Some PlayStation 5 owners may begin receiving invitations to a closed beta for an optional low-performance power-saving mode, which Sony will introduce with the latest system firmware on Thursday. The announcement has intensified speculation that the company is preparing developers to support a rumored handheld device.
After installing the update, users may notice a "Power Saver" setting in the options menu, but it will only activate for beta participants. Engaging the mode will lower performance for supported games to reduce power consumption.
Although Sony said that Power Saver is part of its plan to reach net-zero emissions by 2040, many suspect it may be a testing ground for an upcoming handheld system that will run PS5 games on less powerful hardware. Prominent leaker KeplerL2 previously reported that the device will only draw 15W.
However, Kepler also predicted that Sony would enable the portable system to run all PS5 titles, regardless of whether developers manually add low-performance modes. The company's blog post announcing Power Saver indicates that developers must update their games to support it, and presumably the handheld as well.
While the exact wattage and performance reductions remain unclear, Sony's announcement confirms a prior report from Moore's Law is Dead. According to the YouTuber, developers are being advised to prepare for a setting that restricts the PS5 to eight threads, halves memory speed, lowers clock speeds by between 10 and 20%, and limits the PS5 Pro to the standard model's 36 GPU compute units.
The handheld, reportedly scheduled for A0 tape-out later this year, employs AMD's upcoming Zen 6 CPU and UDNA GPU architectures, features 149 GB/s of memory bandwidth, and may include an extra 16MB of cache. The PlayStation 6 and next-generation Xbox are expected to utilize more powerful variants of the same architecture.
Sony didn't specify when Power Saver will be available to all PS5 owners, but cautioned that the public version might receive significant changes.
This week's PS5 firmware update will let you pair a DualSense controller with up to four devices and switch between them without having to re-sync. Sony acknowledged that a growing number of players are using the PS5 controller on PCs, Macs, and mobile handsets.

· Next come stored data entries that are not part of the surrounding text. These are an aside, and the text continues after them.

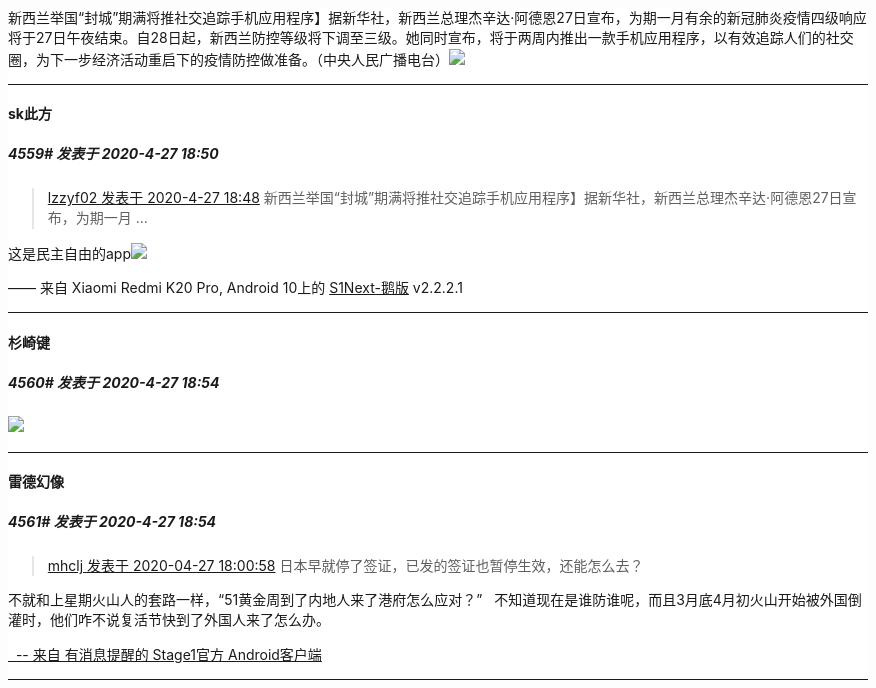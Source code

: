 
新西兰举国“封城”期满将推社交追踪手机应用程序】据新华社，新西兰总理杰辛达·阿德恩27日宣布，为期一月有余的新冠肺炎疫情四级响应将于27日午夜结束。自28日起，新西兰防控等级将下调至三级。她同时宣布，将于两周内推出一款手机应用程序，以有效追踪人们的社交圈，为下一步经济活动重启下的疫情防控做准备。（中央人民广播电台）<img src="https://static.saraba1st.com/image/smiley/face2017/037.png" referrerpolicy="no-referrer">







-----

####  sk此方  
##### 4559#       发表于 2020-4-27 18:50



<blockquote><a href="httphttps://bbs.saraba1st.com/2b/forum.php?mod=redirect&amp;goto=findpost&amp;pid=47226071&amp;ptid=1925105" target="_blank">lzzyf02 发表于 2020-4-27 18:48</a>
新西兰举国“封城”期满将推社交追踪手机应用程序】据新华社，新西兰总理杰辛达·阿德恩27日宣布，为期一月 ...</blockquote>
这是民主自由的app<img src="https://static.saraba1st.com/image/smiley/face2017/067.png" referrerpolicy="no-referrer">

—— 来自 Xiaomi Redmi K20 Pro, Android 10上的 [S1Next-鹅版](https://github.com/ykrank/S1-Next/releases) v2.2.2.1







-----

####  杉崎键  
##### 4560#       发表于 2020-4-27 18:54



<img src="https://shop.io.mi-img.com/app/shop/img?id=shop_1cf6a5ead50788ca098eb8a949fe5acd.jpeg" referrerpolicy="no-referrer">







-----

####  雷德幻像  
##### 4561#       发表于 2020-4-27 18:54



<blockquote><a href="httphttps://bbs.saraba1st.com/2b/forum.php?mod=redirect&amp;goto=findpost&amp;pid=47225604&amp;ptid=1925105" target="_blank">mhclj 发表于 2020-04-27 18:00:58</a>
日本早就停了签证，已发的签证也暂停生效，还能怎么去？</blockquote>不就和上星期火山人的套路一样，“51黄金周到了内地人来了港府怎么应对？”   不知道现在是谁防谁呢，而且3月底4月初火山开始被外国倒灌时，他们咋不说复活节快到了外国人来了怎么办。

[  -- 来自 有消息提醒的 Stage1官方 Android客户端](https://www.coolapk.com/apk/140634)







-----
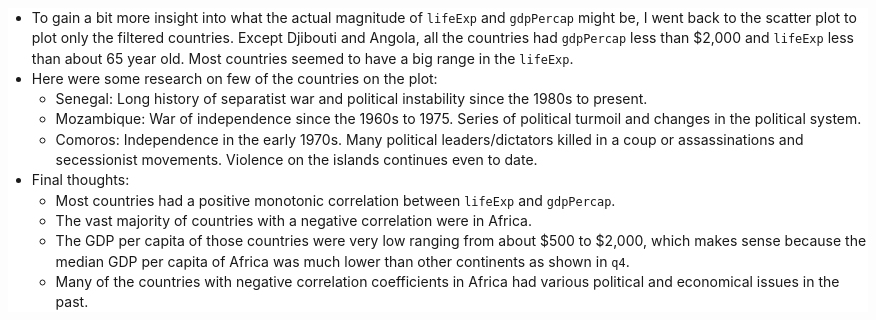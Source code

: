 - To gain a bit more insight into what the actual magnitude of `lifeExp`
  and `gdpPercap` might be, I went back to the scatter plot to plot only
  the filtered countries. Except Djibouti and Angola, all the countries
  had `gdpPercap` less than \$2,000 and `lifeExp` less than about 65
  year old. Most countries seemed to have a big range in the `lifeExp`.
- Here were some research on few of the countries on the plot:
  - Senegal: Long history of separatist war and political instability
    since the 1980s to present.
  - Mozambique: War of independence since the 1960s to 1975. Series of
    political turmoil and changes in the political system.
  - Comoros: Independence in the early 1970s. Many political
    leaders/dictators killed in a coup or assassinations and
    secessionist movements. Violence on the islands continues even to
    date.
- Final thoughts:
  - Most countries had a positive monotonic correlation between
    `lifeExp` and `gdpPercap`.
  - The vast majority of countries with a negative correlation were in
    Africa.
  - The GDP per capita of those countries were very low ranging from
    about \$500 to \$2,000, which makes sense because the median GDP per
    capita of Africa was much lower than other continents as shown in
    `q4`.
  - Many of the countries with negative correlation coefficients in
    Africa had various political and economical issues in the past.
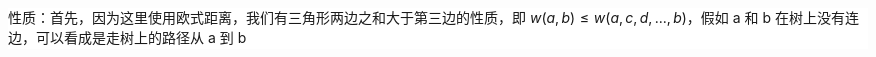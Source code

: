 
性质：首先，因为这里使用欧式距离，我们有三角形两边之和大于第三边的性质，即 $w(a, b)\leq w(a, c, d, ..., b)$，假如 a 和 b 在树上没有连边，可以看成是走树上的路径从 a 到 b


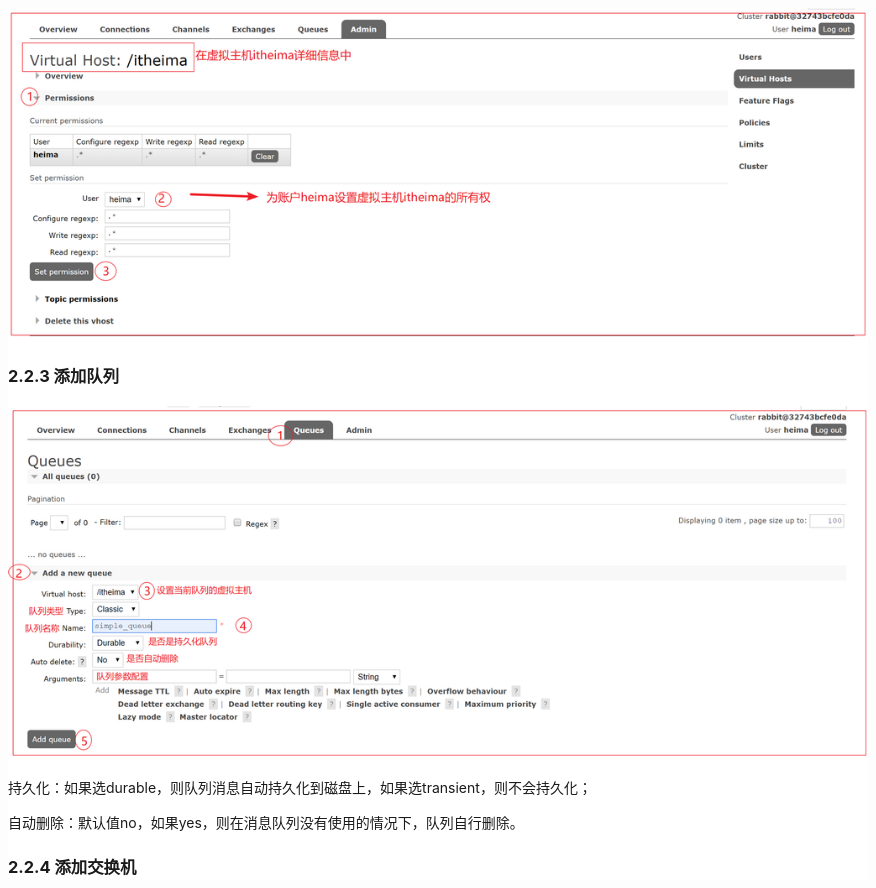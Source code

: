    ![image-20191224131421263](07-RabbitMQ-01-assets/image-20191224131421263.png)

### 2.2.3 添加队列

![image-20191224131854869](07-RabbitMQ-01-assets/image-20191224131854869.png)

持久化：如果选durable，则队列消息自动持久化到磁盘上，如果选transient，则不会持久化；

自动删除：默认值no，如果yes，则在消息队列没有使用的情况下，队列自行删除。

### 2.2.4 添加交换机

Users pair and switch between devices by pressing the Home button and one action button simultaneously. For example, pressing and holding the home button and triangle button for over five seconds puts the controller into pairing mode for one device, such as a PS5. Repeating the process with the home and square buttons allows pairing with another device, such as a PC. In this situation, pressing home and triangle for three seconds switches the controller to the PS5, while pressing home and square for the same amount of time switches to the PC.